Development Workflow
Create a feature branch from the main development branch
Make changes to the code
Run focused tests frequently during development:
cd testing/ && ./focused_validation_suite.sh
Run comprehensive tests before committing:
cd testing/ && ./comprehensive_validation_suite.sh
Document performance improvements in commit messages
Submit pull request with test results
Code Organization
Key source files:
discoal_multipop.c: Main program entry and command-line parsingdiscoalFunctions.c: Core simulation functionsalleleTraj.c: Allele trajectory calculations for sweepsancestrySegment.c: Memory-efficient ancestry trackingactiveSegment.c: Active material trackingdiscoal.h: Main header with data structures
Memory Optimizations
Recent optimizations have achieved significant memory reductions:
Dynamic allocation for all major arrays
Segment trees for ancestry tracking (80% reduction)

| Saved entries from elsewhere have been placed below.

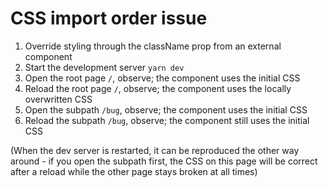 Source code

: # CSS import order issue

1. Override styling through the className prop from an external component
2. Start the development server `yarn dev`
3. Open the root page `/`, observe; the component uses the initial CSS
4. Reload the root page `/`, observe; the component uses the locally overwritten CSS
5. Open the subpath `/bug`, observe; the component uses the initial CSS
6. Reload the subpath `/bug`, observe; the component still uses the initial CSS

(When the dev server is restarted, it can be reproduced the other way around - if you open the subpath first, the CSS on this page will be correct after a reload while the other page stays broken at all times)
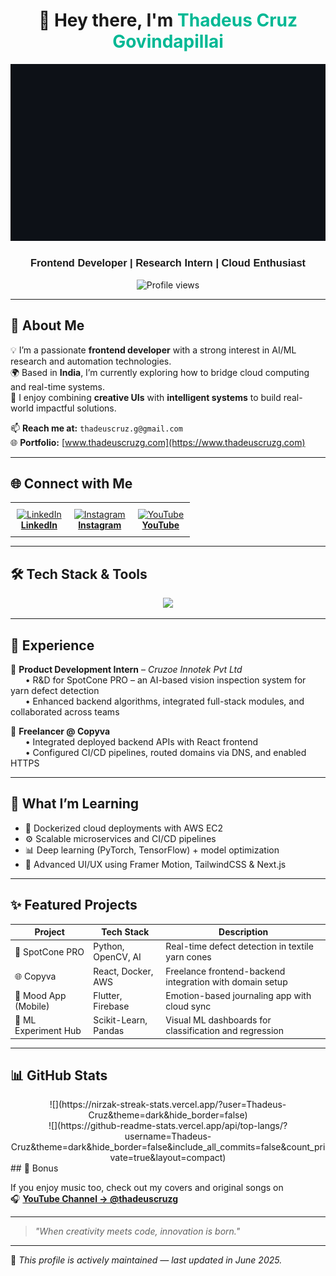 <h1 align="center">👋 Hey there, I'm <span style="color:#00b894">Thadeus Cruz Govindapillai</span></h1>

<p align="center">
  <img src="./assets/input.gif" alt="Animated Name" width="600"/>
</p>

<h3 align="center" style="font-family: 'Montserrat', sans-serif;">Frontend Developer | Research Intern | Cloud Enthusiast</h3>

<p align="center">
  <img src="https://komarev.com/ghpvc/?username=thadeus-cruz&label=Visitors&color=0e75b6&style=flat" alt="Profile views" />
</p>

---

## 🚀 About Me

💡 I’m a passionate **frontend developer** with a strong interest in AI/ML research and automation technologies.  
🌍 Based in **India**, I’m currently exploring how to bridge cloud computing and real-time systems.  
🧠 I enjoy combining **creative UIs** with **intelligent systems** to build real-world impactful solutions.

📫 **Reach me at:** `thadeuscruz.g@gmail.com`  
🌐 **Portfolio:** [www.thadeuscruzg.com](https://www.thadeuscruzg.com)

---

## 🌐 Connect with Me

<table align="center">
  <tr>
    <td align="center" style="padding:10px;">
      <a href="https://linkedin.com/in/thadeus-cruz-govindapillai" target="_blank">
        <img src="https://raw.githubusercontent.com/rahuldkjain/github-profile-readme-generator/master/src/images/icons/Social/linked-in-alt.svg" height="40" alt="LinkedIn"/><br/>
        <strong>LinkedIn</strong>
      </a>
    </td>
    <td align="center" style="padding:10px;">
      <a href="https://instagram.com/thadeuscruzg_official" target="_blank">
        <img src="https://raw.githubusercontent.com/rahuldkjain/github-profile-readme-generator/master/src/images/icons/Social/instagram.svg" height="40" alt="Instagram"/><br/>
        <strong>Instagram</strong>
      </a>
    </td>
    <td align="center" style="padding:10px;">
      <a href="https://www.youtube.com/@thadeuscruzg" target="_blank">
        <img src="https://raw.githubusercontent.com/rahuldkjain/github-profile-readme-generator/master/src/images/icons/Social/youtube.svg" height="40" alt="YouTube"/><br/>
        <strong>YouTube</strong>
      </a>
    </td>
  </tr>
</table>

---

## 🛠️ Tech Stack & Tools

<p align="center">
  <img src="https://skillicons.dev/icons?i=html,css,js,react,flutter,dart,python,java,c,cpp,aws,docker,gcp,git,linux,firebase,nodejs,postgres,mysql,postman,tensorflow,pytorch,opencv,sklearn,vscode" />
</p>

---

## 💼 Experience

🔹 **Product Development Intern** – *Cruzoe Innotek Pvt Ltd*  
&nbsp;&nbsp;&nbsp;&nbsp;&nbsp;&nbsp;• R&D for SpotCone PRO – an AI-based vision inspection system for yarn defect detection  
&nbsp;&nbsp;&nbsp;&nbsp;&nbsp;&nbsp;• Enhanced backend algorithms, integrated full-stack modules, and collaborated across teams

🔹 **Freelancer @ Copyva**  
&nbsp;&nbsp;&nbsp;&nbsp;&nbsp;&nbsp;• Integrated deployed backend APIs with React frontend  
&nbsp;&nbsp;&nbsp;&nbsp;&nbsp;&nbsp;• Configured CI/CD pipelines, routed domains via DNS, and enabled HTTPS

---

## 🧠 What I’m Learning

- 🐳 Dockerized cloud deployments with AWS EC2  
- ⚙️ Scalable microservices and CI/CD pipelines  
- 📊 Deep learning (PyTorch, TensorFlow) + model optimization  
- 🎨 Advanced UI/UX using Framer Motion, TailwindCSS & Next.js  

---

## ✨ Featured Projects

| Project | Tech Stack | Description |
|--------|------------|-------------|
| 🎯 SpotCone PRO | Python, OpenCV, AI | Real-time defect detection in textile yarn cones |
| 🌐 Copyva | React, Docker, AWS | Freelance frontend-backend integration with domain setup |
| 📱 Mood App (Mobile) | Flutter, Firebase | Emotion-based journaling app with cloud sync |
| 🧪 ML Experiment Hub | Scikit-Learn, Pandas | Visual ML dashboards for classification and regression |

---

## 📊 GitHub Stats
<center>
![](https://nirzak-streak-stats.vercel.app/?user=Thadeus-Cruz&theme=dark&hide_border=false)<br/>
![](https://github-readme-stats.vercel.app/api/top-langs/?username=Thadeus-Cruz&theme=dark&hide_border=false&include_all_commits=false&count_private=true&layout=compact)
</center>
## 🎤 Bonus

If you enjoy music too, check out my covers and original songs on  
🎧 **[YouTube Channel → @thadeuscruzg](https://www.youtube.com/@thadeuscruzg)**

---

> *"When creativity meets code, innovation is born."*

---

📌 *This profile is actively maintained — last updated in June 2025.*
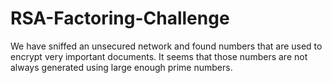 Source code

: # RSA-Factoring-Challenge
We have sniffed an unsecured network and found numbers that are used to encrypt very important documents. It seems that those numbers are not always generated using large enough prime numbers. 
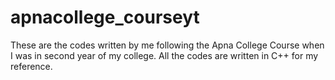 # apnacollege_courseyt
These are the codes written by me following the Apna College Course when I was in second year of my college. All the codes are written in C++ for my reference.
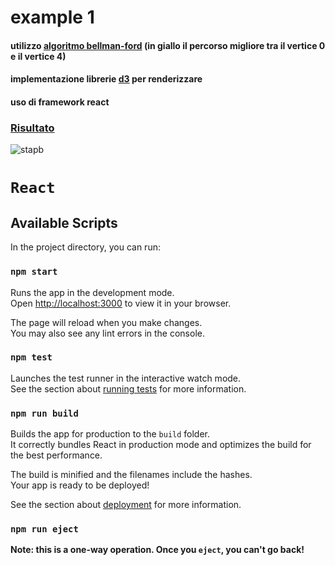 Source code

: 
# example 1 



#### utilizzo [algoritmo bellman-ford](https://it.wikipedia.org/wiki/Algoritmo_di_Bellman-Ford) (in giallo il percorso migliore tra il vertice 0 e il vertice 4)

#### implementazione librerie [d3](https://d3js.org/getting-started) per renderizzare

#### uso di framework react 

### [Risultato](https://r7zvxn-3000.csb.app/)

![stapb](https://github.com/pepo087/vscode/assets/48530804/0695f5c5-2efd-4b82-bc77-78a1f26c7bbc)



















# `React`




## Available Scripts

In the project directory, you can run:

### `npm start`

Runs the app in the development mode.\
Open [http://localhost:3000](http://localhost:3000) to view it in your browser.

The page will reload when you make changes.\
You may also see any lint errors in the console.

### `npm test`

Launches the test runner in the interactive watch mode.\
See the section about [running tests](https://facebook.github.io/create-react-app/docs/running-tests) for more information.

### `npm run build`

Builds the app for production to the `build` folder.\
It correctly bundles React in production mode and optimizes the build for the best performance.

The build is minified and the filenames include the hashes.\
Your app is ready to be deployed!

See the section about [deployment](https://facebook.github.io/create-react-app/docs/deployment) for more information.

### `npm run eject`

**Note: this is a one-way operation. Once you `eject`, you can't go back!**

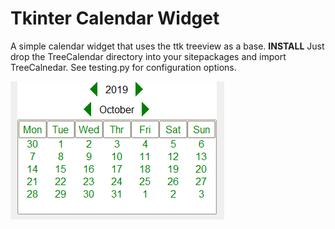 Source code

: # Tkinter Calendar Widget
 A simple calendar widget that uses the ttk treeview as a base. 
 **INSTALL**
 Just drop the TreeCalendar directory into your sitepackages and import TreeCalnedar. See testing.py for configuration options. 

![alt text](https://github.com/cjonesrun3/Tkinter-Calendar-Widget/blob/master/TreeCalImg.PNG)
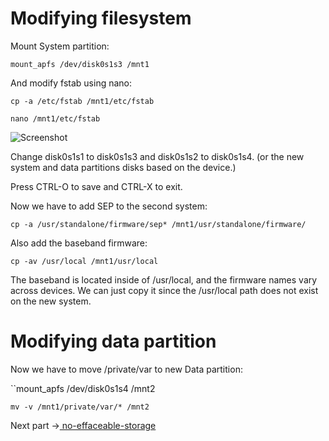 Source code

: # Modifying filesystem
Mount System partition:

``mount_apfs /dev/disk0s1s3 /mnt1``

And modify fstab using nano:

``cp -a /etc/fstab /mnt1/etc/fstab``

``nano /mnt1/etc/fstab``

![Screenshot](https://github.com/Light-YT/light-yt.github.io/blob/master/assets/screen7.png?raw=true)



Change disk0s1s1 to disk0s1s3 and disk0s1s2 to disk0s1s4. (or the new system and data partitions disks based on the device.)

Press CTRL-O to save and CTRL-X to exit.

Now we have to add SEP to the second system:

``cp -a /usr/standalone/firmware/sep* /mnt1/usr/standalone/firmware/``

Also add the baseband firmware:

``cp -av /usr/local /mnt1/usr/local``

The baseband is located inside of /usr/local, and the firmware names vary across devices. We can just copy it since the /usr/local path does not exist on the new system.

# Modifying data partition

Now we have to move /private/var to new Data partition:

``mount_apfs /dev/disk0s1s4 /mnt2

``mv -v /mnt1/private/var/* /mnt2``

Next part →[ no-effaceable-storage](light-yt.github.io/no-effaceable-storage/) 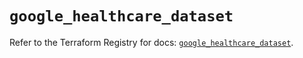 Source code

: # `google_healthcare_dataset`

Refer to the Terraform Registry for docs: [`google_healthcare_dataset`](https://registry.terraform.io/providers/hashicorp/google/6.41.0/docs/resources/healthcare_dataset).
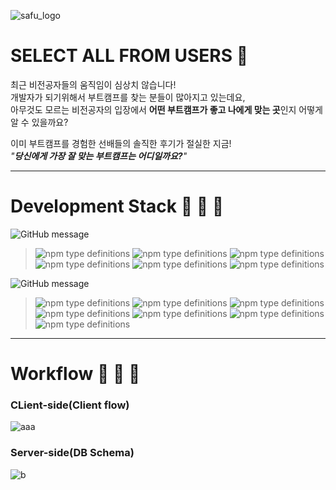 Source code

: ![safu_logo](https://user-images.githubusercontent.com/8890754/97898297-05c65900-1d7b-11eb-8e1d-9e8a371fe5b5.png)
# SELECT ALL FROM USERS :memo: 
최근 비전공자들의 움직임이 심상치 않습니다!   
개발자가 되기위해서 부트캠프를 찾는 분들이 많아지고 있는데요,   
아무것도 모르는 비전공자의 입장에서 **어떤 부트캠프가 좋고 나에게 맞는 곳**인지 어떻게 알 수 있을까요?
   
이미 부트캠프를 경험한 선배들의 솔직한 후기가 절실한 지금!   
*"**당신에게 가장 잘 맞는 부트캠프는 어디일까요?**"*
   
   ---
   
# Development Stack :construction_worker: :wrench: :hammer:   
![GitHub message](https://img.shields.io/badge/STACK-FRONT-lightgrey?style=for-the-badge)
>![npm type definitions](https://img.shields.io/badge/Front--end-typescript-yellow?style=flat-square&logo=typescript)
![npm type definitions](https://img.shields.io/badge/Front--end-react-blue?style=flat-square&logo=react)
![npm type definitions](https://img.shields.io/badge/Front--end-react--HOOK-blue?style=flat-square&logo=react)
![npm type definitions](https://img.shields.io/badge/Front--end-react--SELECT-blue?style=flat-square&logo=react)
![npm type definitions](https://img.shields.io/badge/Front--end-react--router-red?style=flat-square&logo=react-router)
![npm type definitions](https://img.shields.io/badge/Back--end-S3-orange?style=flat-square&logo=amazon-aws)
   
![GitHub message](https://img.shields.io/badge/STACK-BACK-lightgrey?style=for-the-badge)
>![npm type definitions](https://img.shields.io/badge/Back--end-node.js-green?style=flat-square&logo=node.js)
![npm type definitions](https://img.shields.io/badge/Back--end-express-9cf?style=flat-square&logo=node.js)
![npm type definitions](https://img.shields.io/badge/Back--end-npm-red?style=flat-square&logo=npm)
![npm type definitions](https://img.shields.io/badge/Back--end-nodemon-lightgreen?style=flat-square&logo=nodemon)
![npm type definitions](https://img.shields.io/badge/Back--end-mySQL-lightgreen?style=flat-square&logo=mysql)
![npm type definitions](https://img.shields.io/badge/Back--end-EC2-orange?style=flat-square&logo=amazon-aws)
![npm type definitions](https://img.shields.io/badge/Back--end-RDS-orange?style=flat-square&logo=amazon-aws)
   
   ---

# Workflow :construction_worker: :wrench: :hammer: 
### CLient-side(Client flow)   
![aaa](https://user-images.githubusercontent.com/8890754/97907141-2b0d9400-1d88-11eb-9a37-7edd70e97313.png)
### Server-side(DB Schema)   
![b](https://user-images.githubusercontent.com/8890754/97908275-d1a66480-1d89-11eb-9e4e-7e66e77b98c8.png)
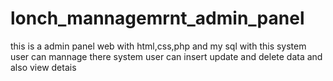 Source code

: # lonch_mannagemrnt_admin_panel
this is a admin panel web with html,css,php and my sql with this system user can mannage there system 
user can insert update and delete data and also view detais
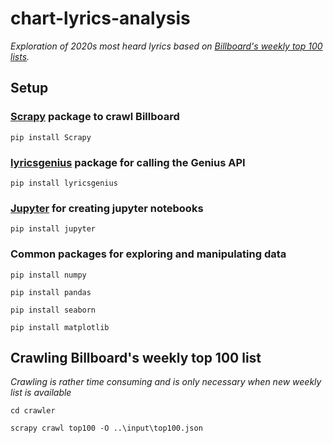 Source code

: # chart-lyrics-analysis
*Exploration of 2020s most heard lyrics based on [Billboard's weekly top 100 lists](https://www.billboard.com/charts/hot-100/2020-01-04).*

## Setup
### [Scrapy](https://scrapy.org/) package to crawl Billboard
`pip install Scrapy`

### [lyricsgenius](https://pypi.org/project/lyricsgenius/) package for calling the Genius API
`pip install lyricsgenius`

### [Jupyter](https://jupyter.org/) for creating jupyter notebooks
`pip install jupyter`

### Common packages for exploring and manipulating data
`pip install numpy`

`pip install pandas`

`pip install seaborn`

`pip install matplotlib`

## Crawling Billboard's weekly top 100 list
*Crawling is rather time consuming and is only necessary when new weekly list is available*

`cd crawler`

`scrapy crawl top100 -O ..\input\top100.json`
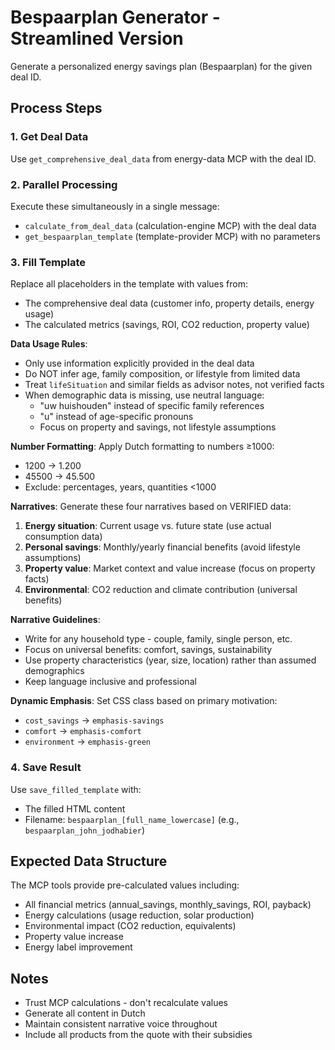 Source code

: # Bespaarplan Generator - Streamlined Version

Generate a personalized energy savings plan (Bespaarplan) for the given deal ID.

## Process Steps

### 1. Get Deal Data
Use `get_comprehensive_deal_data` from energy-data MCP with the deal ID.

### 2. Parallel Processing
Execute these simultaneously in a single message:
- `calculate_from_deal_data` (calculation-engine MCP) with the deal data
- `get_bespaarplan_template` (template-provider MCP) with no parameters

### 3. Fill Template
Replace all placeholders in the template with values from:
- The comprehensive deal data (customer info, property details, energy usage)
- The calculated metrics (savings, ROI, CO2 reduction, property value)

**Data Usage Rules**:
- Only use information explicitly provided in the deal data
- Do NOT infer age, family composition, or lifestyle from limited data
- Treat `lifeSituation` and similar fields as advisor notes, not verified facts
- When demographic data is missing, use neutral language:
  - "uw huishouden" instead of specific family references
  - "u" instead of age-specific pronouns
  - Focus on property and savings, not lifestyle assumptions

**Number Formatting**: Apply Dutch formatting to numbers ≥1000:
- 1200 → 1.200
- 45500 → 45.500
- Exclude: percentages, years, quantities <1000

**Narratives**: Generate these four narratives based on VERIFIED data:
1. **Energy situation**: Current usage vs. future state (use actual consumption data)
2. **Personal savings**: Monthly/yearly financial benefits (avoid lifestyle assumptions)
3. **Property value**: Market context and value increase (focus on property facts)
4. **Environmental**: CO2 reduction and climate contribution (universal benefits)

**Narrative Guidelines**:
- Write for any household type - couple, family, single person, etc.
- Focus on universal benefits: comfort, savings, sustainability
- Use property characteristics (year, size, location) rather than assumed demographics
- Keep language inclusive and professional

**Dynamic Emphasis**: Set CSS class based on primary motivation:
- `cost_savings` → `emphasis-savings`
- `comfort` → `emphasis-comfort`
- `environment` → `emphasis-green`

### 4. Save Result
Use `save_filled_template` with:
- The filled HTML content
- Filename: `bespaarplan_[full_name_lowercase]` (e.g., `bespaarplan_john_jodhabier`)

## Expected Data Structure

The MCP tools provide pre-calculated values including:
- All financial metrics (annual_savings, monthly_savings, ROI, payback)
- Energy calculations (usage reduction, solar production)
- Environmental impact (CO2 reduction, equivalents)
- Property value increase
- Energy label improvement

## Notes
- Trust MCP calculations - don't recalculate values
- Generate all content in Dutch
- Maintain consistent narrative voice throughout
- Include all products from the quote with their subsidies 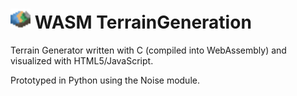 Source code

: # <img src="app/favicon.png" alt="Logo" width="32px" style="image-rendering: crisp-edges;"> WASM TerrainGeneration

Terrain Generator written with C (compiled into WebAssembly) and visualized with HTML5/JavaScript.

Prototyped in Python using the Noise module.
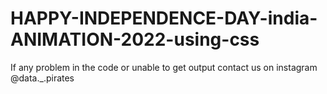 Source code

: # HAPPY-INDEPENDENCE-DAY-india-ANIMATION-2022-using-css
If any problem in the code or unable to get output contact us on instagram @data._.pirates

Reference counting for segment sharing (10-16% additional reduction)
AVL tree indexing for high-recombination scenarios
Memory-mapped files for sweep trajectories
When developing, maintain these optimizations and ensure new features don’t regress memory usage.
Documentation
To build the documentation locally:
cd docs/
make html
View the built documentation:
open _build/html/index.html # macOS
xdg-open _build/html/index.html # Linux
Before submitting changes, ensure documentation is updated for any new features or parameter changes.